In 2020 fighting erupted in the region in the Galwan Valley, leading to the deaths of 20 Indian and four Chinese troops. It was the first deadly clash between the two countries in the Himalayan border area for 45 years. It involved ferocious hand-to-hand combat.
The significance of the high-altitude test-firing of the PCL-191 which was first displayed by the PLA in China’s national day parade in October, 2019, is that it gives the weapon system an extended range.
The PCL-191 can fire eight rockets with a range of 220 miles or two Fire Dragon tactical ballistic missiles that can reach up to 310 miles.
“The PCL-191 is more capable when it’s deployed at high altitude, with its maximum range having been extended several times,” Zhou Chenming, a researcher with the Yuan Wang military science and technology think tank in Beijing told the South China Morning Post.

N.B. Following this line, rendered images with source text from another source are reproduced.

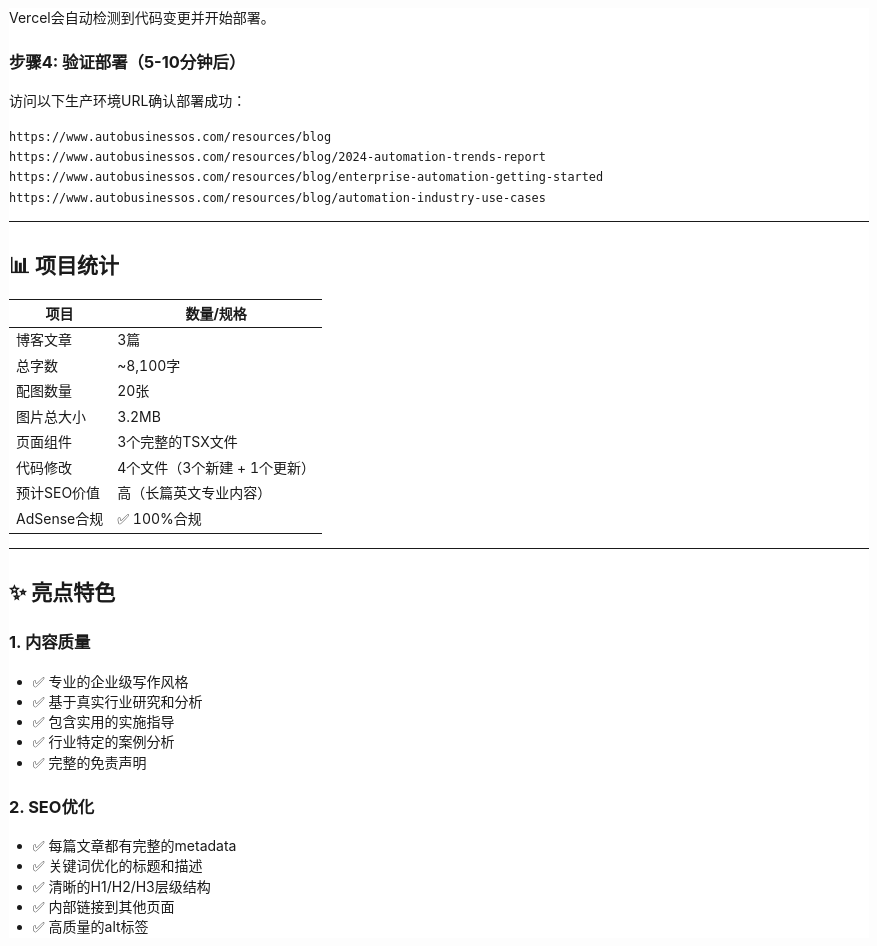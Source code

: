 Vercel会自动检测到代码变更并开始部署。

### 步骤4: 验证部署（5-10分钟后）

访问以下生产环境URL确认部署成功：

```
https://www.autobusinessos.com/resources/blog
https://www.autobusinessos.com/resources/blog/2024-automation-trends-report
https://www.autobusinessos.com/resources/blog/enterprise-automation-getting-started
https://www.autobusinessos.com/resources/blog/automation-industry-use-cases
```

---

## 📊 项目统计

| 项目 | 数量/规格 |
|------|----------|
| 博客文章 | 3篇 |
| 总字数 | ~8,100字 |
| 配图数量 | 20张 |
| 图片总大小 | 3.2MB |
| 页面组件 | 3个完整的TSX文件 |
| 代码修改 | 4个文件（3个新建 + 1个更新） |
| 预计SEO价值 | 高（长篇英文专业内容） |
| AdSense合规 | ✅ 100%合规 |

---

## ✨ 亮点特色

### 1. 内容质量
- ✅ 专业的企业级写作风格
- ✅ 基于真实行业研究和分析
- ✅ 包含实用的实施指导
- ✅ 行业特定的案例分析
- ✅ 完整的免责声明

### 2. SEO优化
- ✅ 每篇文章都有完整的metadata
- ✅ 关键词优化的标题和描述
- ✅ 清晰的H1/H2/H3层级结构
- ✅ 内部链接到其他页面
- ✅ 高质量的alt标签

A PCL-191 brigade was sent last year to China’s western theatre command in Xinjiang military district, near the border with India and is located 17,000ft above sea level.

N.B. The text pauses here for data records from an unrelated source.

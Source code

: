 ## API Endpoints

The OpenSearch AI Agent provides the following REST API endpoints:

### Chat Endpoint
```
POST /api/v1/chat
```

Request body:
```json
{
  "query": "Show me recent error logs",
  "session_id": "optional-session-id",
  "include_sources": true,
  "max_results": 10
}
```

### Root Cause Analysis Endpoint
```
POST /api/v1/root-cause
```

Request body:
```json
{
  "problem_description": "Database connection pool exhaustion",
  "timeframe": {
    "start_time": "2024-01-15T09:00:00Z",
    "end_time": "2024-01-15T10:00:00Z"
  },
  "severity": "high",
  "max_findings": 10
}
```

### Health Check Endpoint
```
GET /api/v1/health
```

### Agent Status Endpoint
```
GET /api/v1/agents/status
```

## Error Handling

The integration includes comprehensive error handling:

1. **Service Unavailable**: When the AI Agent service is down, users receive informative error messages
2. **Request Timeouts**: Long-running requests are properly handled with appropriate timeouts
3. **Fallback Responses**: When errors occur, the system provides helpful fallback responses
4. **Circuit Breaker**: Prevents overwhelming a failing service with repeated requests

“They have shown that the PCL-191 brigade could be deployed anywhere in the country, from the coast to the Himalayas and take on challenges like the border dispute with India or even a Taiwan contingency,” Song Zhongping, a former PLA instructor and military commentator, told the paper.
The reference to Taiwan follows reports in the PLA Daily that the PCL-191 rocket system has also been used in Xiamen in Fujian in the eastern theatre command, the closest point on the Chinese mainland to Taiwan. The distance from Xiamen to Taiwan is about 186 miles.

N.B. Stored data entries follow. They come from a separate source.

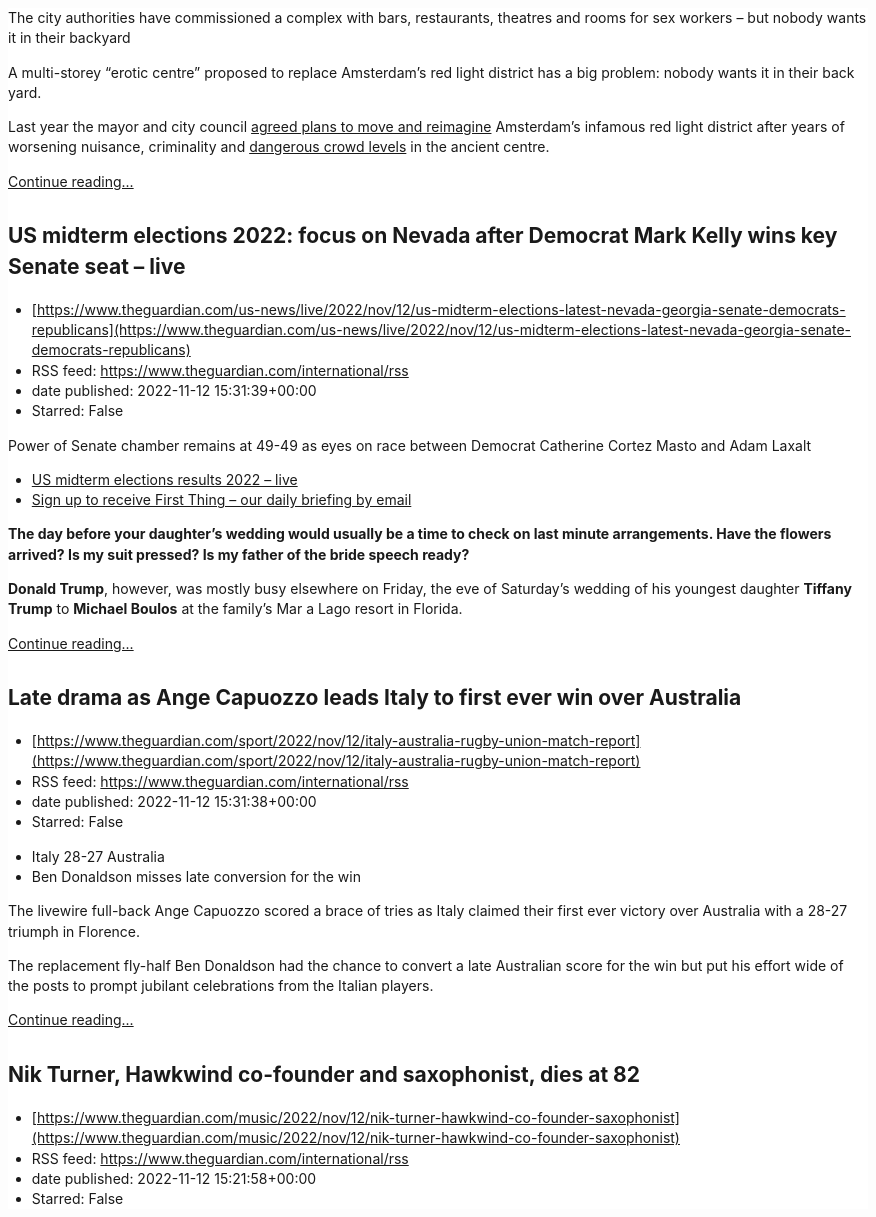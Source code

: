 <p>The city authorities have commissioned a complex with bars, restaurants, theatres and rooms for sex workers – but nobody wants it in their backyard</p><p>A multi-storey “erotic centre” proposed to replace Amsterdam’s red light district has a big problem: nobody wants it in their back yard.</p><p>Last year the mayor and city council <a href="https://www.theguardian.com/world/2021/may/06/amsterdam-plans-out-of-town-erotic-centre-as-part-of-cleanup-bid" title="">agreed plans to move and reimagine</a> Amsterdam’s infamous red light district after years of worsening nuisance, criminality and <a href="https://unherd.com/2022/10/the-drug-trade-has-wrecked-amsterdam/" title="">dangerous crowd levels</a> in the ancient centre.</p> <a href="https://www.theguardian.com/world/2022/nov/12/multi-storey-erotic-centre-set-to-replace-amsterdam-red-light-district-if-locals-can-agree-where">Continue reading...</a>

## US midterm elections 2022: focus on Nevada after Democrat Mark Kelly wins key Senate seat – live
 - [https://www.theguardian.com/us-news/live/2022/nov/12/us-midterm-elections-latest-nevada-georgia-senate-democrats-republicans](https://www.theguardian.com/us-news/live/2022/nov/12/us-midterm-elections-latest-nevada-georgia-senate-democrats-republicans)
 - RSS feed: https://www.theguardian.com/international/rss
 - date published: 2022-11-12 15:31:39+00:00
 - Starred: False

<p>Power of Senate chamber remains at 49-49 as eyes on race between Democrat Catherine Cortez Masto and Adam Laxalt</p><ul><li><a href="https://www.theguardian.com/us-news/ng-interactive/2022/nov/08/midterm-election-results-live-2022-map-us-midterms-latest-winners-seats-congress">US midterm elections results 2022 – live</a></li><li><a href="https://www.theguardian.com/info/2018/sep/17/guardian-us-morning-briefing-sign-up-to-stay-informed">Sign up to receive First Thing – our daily briefing by email</a></li></ul><p><strong>The day before your daughter’s wedding would usually be a time to check on last minute arrangements. Have the flowers arrived? Is my suit pressed? Is my father of the bride speech ready?</strong></p><p><strong>Donald Trump</strong>, however, was mostly busy elsewhere on Friday, the eve of Saturday’s wedding of his youngest daughter <strong>Tiffany Trump</strong> to <strong>Michael Boulos</strong> at the family’s Mar a Lago resort in Florida. </p> <a href="https://www.theguardian.com/us-news/live/2022/nov/12/us-midterm-elections-latest-nevada-georgia-senate-democrats-republicans">Continue reading...</a>

## Late drama as Ange Capuozzo leads Italy to first ever win over Australia
 - [https://www.theguardian.com/sport/2022/nov/12/italy-australia-rugby-union-match-report](https://www.theguardian.com/sport/2022/nov/12/italy-australia-rugby-union-match-report)
 - RSS feed: https://www.theguardian.com/international/rss
 - date published: 2022-11-12 15:31:38+00:00
 - Starred: False

<ul><li>Italy 28-27 Australia</li><li>Ben Donaldson misses late conversion for the win</li></ul><p>The livewire full-back Ange Capuozzo scored a brace of tries as Italy claimed their first ever victory over Australia with a 28-27 triumph in Florence.</p><p>The replacement fly-half Ben Donaldson had the chance to convert a late Australian score for the win but put his effort wide of the posts to prompt jubilant celebrations from the Italian players.</p> <a href="https://www.theguardian.com/sport/2022/nov/12/italy-australia-rugby-union-match-report">Continue reading...</a>

## Nik Turner, Hawkwind co-founder and saxophonist, dies at 82
 - [https://www.theguardian.com/music/2022/nov/12/nik-turner-hawkwind-co-founder-saxophonist](https://www.theguardian.com/music/2022/nov/12/nik-turner-hawkwind-co-founder-saxophonist)
 - RSS feed: https://www.theguardian.com/international/rss
 - date published: 2022-11-12 15:21:58+00:00
 - Starred: False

High-altitude warfare in the modern era has been going on for decades. China invaded Tibet in 1953, and India and Pakistan have fought over Kashmir’s Siachen Glacier since 1984 after Indian troops captured it. Both countries maintain a strong military presence in the area in hostile mountainous conditions.
In other examples, the Russians fought the Mujahideen in the Hindu Kush mountains in eastern Afghanistan in the 1980s, and against Chechen separatists in the Caucasus mountains in the early 2000s.
During the 20-year war against the Taliban in Afghanistan, American troops with Afghan partners also fought in the Hindu Kush.